Joe Biden Barks Correction at Cherokee Nation Chief for Using the Word ‘Tribes’

White House

President Joe Biden corrected a chief of the Cherokee Nation for using the word “tribes” on Wednesday during a video conference call at the White House.

The president asked Principal Chief of the Cherokee Nation Chuck Hoskin to speak about the funds included in the bipartisan infrastructure bill for American Indians.

“This bill overall has more than $11 billion in investment in Indian country. That is historic. Potentially transformational investment for tribes across this country,” Hoskin said.

“Indian nations!

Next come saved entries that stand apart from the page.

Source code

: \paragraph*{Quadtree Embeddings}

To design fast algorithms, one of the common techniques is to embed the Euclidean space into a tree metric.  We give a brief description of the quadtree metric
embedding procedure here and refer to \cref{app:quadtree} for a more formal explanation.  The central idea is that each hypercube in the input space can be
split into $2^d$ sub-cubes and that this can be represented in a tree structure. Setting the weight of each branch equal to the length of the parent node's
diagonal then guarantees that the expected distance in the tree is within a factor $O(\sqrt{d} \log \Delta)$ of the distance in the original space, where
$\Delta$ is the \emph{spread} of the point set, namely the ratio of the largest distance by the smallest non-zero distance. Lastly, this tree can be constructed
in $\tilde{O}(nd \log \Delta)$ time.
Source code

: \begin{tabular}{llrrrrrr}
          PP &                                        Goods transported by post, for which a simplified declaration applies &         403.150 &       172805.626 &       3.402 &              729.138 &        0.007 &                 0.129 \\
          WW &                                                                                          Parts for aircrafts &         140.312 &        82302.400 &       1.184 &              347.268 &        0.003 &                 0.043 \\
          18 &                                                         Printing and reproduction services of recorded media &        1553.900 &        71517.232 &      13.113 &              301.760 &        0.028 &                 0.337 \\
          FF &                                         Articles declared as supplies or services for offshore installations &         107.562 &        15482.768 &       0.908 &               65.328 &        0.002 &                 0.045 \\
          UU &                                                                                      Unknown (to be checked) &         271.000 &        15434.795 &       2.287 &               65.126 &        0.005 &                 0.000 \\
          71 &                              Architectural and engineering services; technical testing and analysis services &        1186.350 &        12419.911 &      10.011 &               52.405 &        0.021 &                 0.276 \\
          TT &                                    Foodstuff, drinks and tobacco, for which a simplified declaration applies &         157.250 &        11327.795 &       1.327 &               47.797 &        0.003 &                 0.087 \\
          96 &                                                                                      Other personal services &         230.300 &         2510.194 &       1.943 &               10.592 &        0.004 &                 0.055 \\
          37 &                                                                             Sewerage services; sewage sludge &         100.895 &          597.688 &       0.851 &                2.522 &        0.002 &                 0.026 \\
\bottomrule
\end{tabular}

Indian nations,” Biden interrupted, correcting the chief.

“Indian nations across this country working as sovereigns to sovereigns in the United States,” Hoskin continued, correcting his use of the word tribe.

The word “tribe” is considered problematic by woke leftists, who have pressured corporations to stop using the word.

In July 2020, Yeti cycles issued a statement they would stop using the word “tribe” from events after a petition complained it was cultural appropriation of Native Americans.

The petition read:

A company or group that simply proclaims themselves as a ‘tribe’ because they share a common interest dismisses the long and violent history of colonization that Indigenous people faced and continue to face in the United States.

The #NotYourTribe petition was signed by 1,936 people.

Later in the meeting, both Hoskin and Biden used the phrase “tribal nations” without correcting themselves.

Hoskin was elected the principal chief of the Cherokee Nation in 2019, the largest tribal government in the United States with more than 385,000 citizens.

He thanked Biden and White House negotiators for including funding for broadband internet in the deal.

“Cherokee families ought to be able to connect just like anybody else,” Hoskin said, noting it was “particularly difficult” to get high-speed internet in the rural areas of the country.